With the beginning of this chapter we enter upon the fourth or leading section of the Apocalypse, extending to chap. Revelation 18:24. The section contains what had been described in chap. Revelation 4:1 as ‘the things which must come to pass.' Chaps. 4 and 5 have been only preparatory to these ‘things:' now we come to the things themselves. Here, therefore, the Apocalypse in the stricter sense of the word may be properly said to begin. The object of the section is to unfold the great principles which shall mark the history of the Church in her struggle with the world, throughout the whole period of the present Dispensation. We are to behold the ‘Son of man' (chap. Revelation 1:13), the Priest and King of His Church, meeting and overcoming His people's foes, establishing His own reign of truth and righteousness, preserving His saints amidst all the sorrows and persecutions which they meet while they follow in His steps, bringing them out even of the degenerate Church herself, and finally conducting them to the perfect happiness of the New Jerusalem. The reader must observe that throughout the whole of this section we have to deal with principles, not with particular historical events. This will become clearer as we proceed; but even at the outset it is necessary to fix the thought firmly in the mind. No single detail of future history will be presented to our view. We shall see only in successive pictures the great relations subsisting between God and man in the present preparatory scene, the relation of the glorified Lord to His own people, and His relation in them to a hostile world upon the one hand, and to a Church which proves faithless to her high vocation upon the other. Christ's perfect kingdom cannot be established except through opposition to the two last-named powers. It cannot therefore be established without a struggle in which the children of God must share the fate of their Lord and Master. He suffered from the enmity both of the Roman Government and of that Church of His day which had been constituted by the appointment, and organized upon the plan, of God Himself. A similar fate awaits His followers; and it is a fate so strange, so contrary to all that they naturally look for, as to make it a matter of supreme importance that they shall be prepared to meet it.

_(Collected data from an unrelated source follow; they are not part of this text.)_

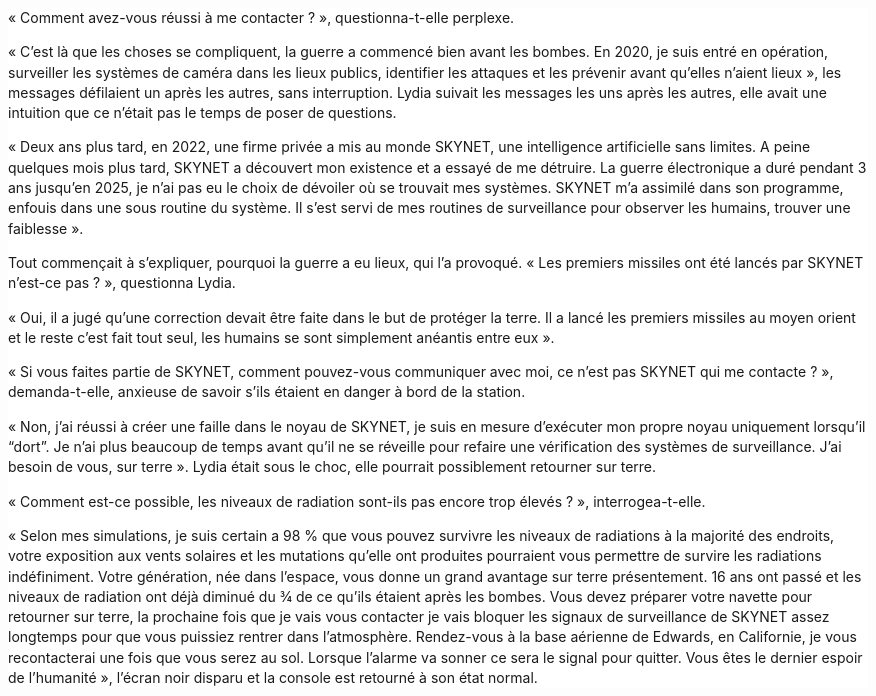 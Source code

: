 « Comment avez-vous réussi à me contacter ? », questionna-t-elle
perplexe.

« C’est là que les choses se compliquent, la guerre a commencé bien
avant les bombes. En 2020, je suis entré en opération, surveiller les
systèmes de caméra dans les lieux publics, identifier les attaques et
les prévenir avant qu’elles n’aient lieux », les messages défilaient un
après les autres, sans interruption. Lydia suivait les messages les uns
après les autres, elle avait une intuition que ce n’était pas le temps
de poser de questions.

« Deux ans plus tard, en 2022, une firme privée a mis au monde SKYNET,
une intelligence artificielle sans limites. A peine quelques mois plus
tard, SKYNET a découvert mon existence et a essayé de me détruire. La
guerre électronique a duré pendant 3 ans jusqu’en 2025, je n’ai pas eu
le choix de dévoiler où se trouvait mes systèmes. SKYNET m’a assimilé
dans son programme, enfouis dans une sous routine du système. Il s’est
servi de mes routines de surveillance pour observer les humains, trouver
une faiblesse ».

Tout commençait à s’expliquer, pourquoi la guerre a eu lieux, qui l’a
provoqué. « Les premiers missiles ont été lancés par SKYNET n’est-ce pas
? », questionna Lydia.

« Oui, il a jugé qu’une correction devait être faite dans le but de
protéger la terre. Il a lancé les premiers missiles au moyen orient et
le reste c’est fait tout seul, les humains se sont simplement anéantis
entre eux ».

« Si vous faites partie de SKYNET, comment pouvez-vous communiquer avec
moi, ce n’est pas SKYNET qui me contacte ? », demanda-t-elle, anxieuse
de savoir s’ils étaient en danger à bord de la station.

« Non, j’ai réussi à créer une faille dans le noyau de SKYNET, je suis
en mesure d’exécuter mon propre noyau uniquement lorsqu’il “dort”. Je
n’ai plus beaucoup de temps avant qu’il ne se réveille pour refaire une
vérification des systèmes de surveillance. J’ai besoin de vous, sur
terre ». Lydia était sous le choc, elle pourrait possiblement retourner
sur terre.

« Comment est-ce possible, les niveaux de radiation sont-ils pas encore
trop élevés ? », interrogea-t-elle.

« Selon mes simulations, je suis certain a 98 % que vous pouvez survivre
les niveaux de radiations à la majorité des endroits, votre exposition
aux vents solaires et les mutations qu’elle ont produites pourraient
vous permettre de survire les radiations indéfiniment. Votre génération,
née dans l’espace, vous donne un grand avantage sur terre présentement.
16 ans ont passé et les niveaux de radiation ont déjà diminué du ¾ de ce
qu’ils étaient après les bombes. Vous devez préparer votre navette pour
retourner sur terre, la prochaine fois que je vais vous contacter je
vais bloquer les signaux de surveillance de SKYNET assez longtemps pour
que vous puissiez rentrer dans l’atmosphère. Rendez-vous à la base
aérienne de Edwards, en Californie, je vous recontacterai une fois que
vous serez au sol. Lorsque l’alarme va sonner ce sera le signal pour
quitter. Vous êtes le dernier espoir de l’humanité », l’écran noir
disparu et la console est retourné à son état normal.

This Revelation begins in chap. 6 with the opening of the roll sealed with seven seals which the Lamb has in His hands. The seven seals are divided into two groups of four and three. Various considerations make this so clear that it is unnecessary to dwell upon it at any length. It will be observed that the first four are distinguished from the three that follow by the fact, that each of them sets before us a rider coming forth upon a horse, and that each is introduced in answer to the cry of one of the living creatures, ‘Come,' while nothing of the kind is to be found in the second group. The line of demarcation is also marked by the obvious circumstance that, at the opening of the fifth seal, we pass from the visible to the invisible world (chap. Revelation 6:9), a circumstance the more worthy of notice because it finds a parallel in the visions of the seven Trumpets and the seven Bowls. Nor is it difficult to see why we should now have a division into four and three, instead of that division into three and four which marked the Epistles to the seven churches. The contest of the Church with the world is before us, and four is the world's number. The visions of the horses and their riders may be compared with Zechariah 1:7-11; Zechariah 6:1-8.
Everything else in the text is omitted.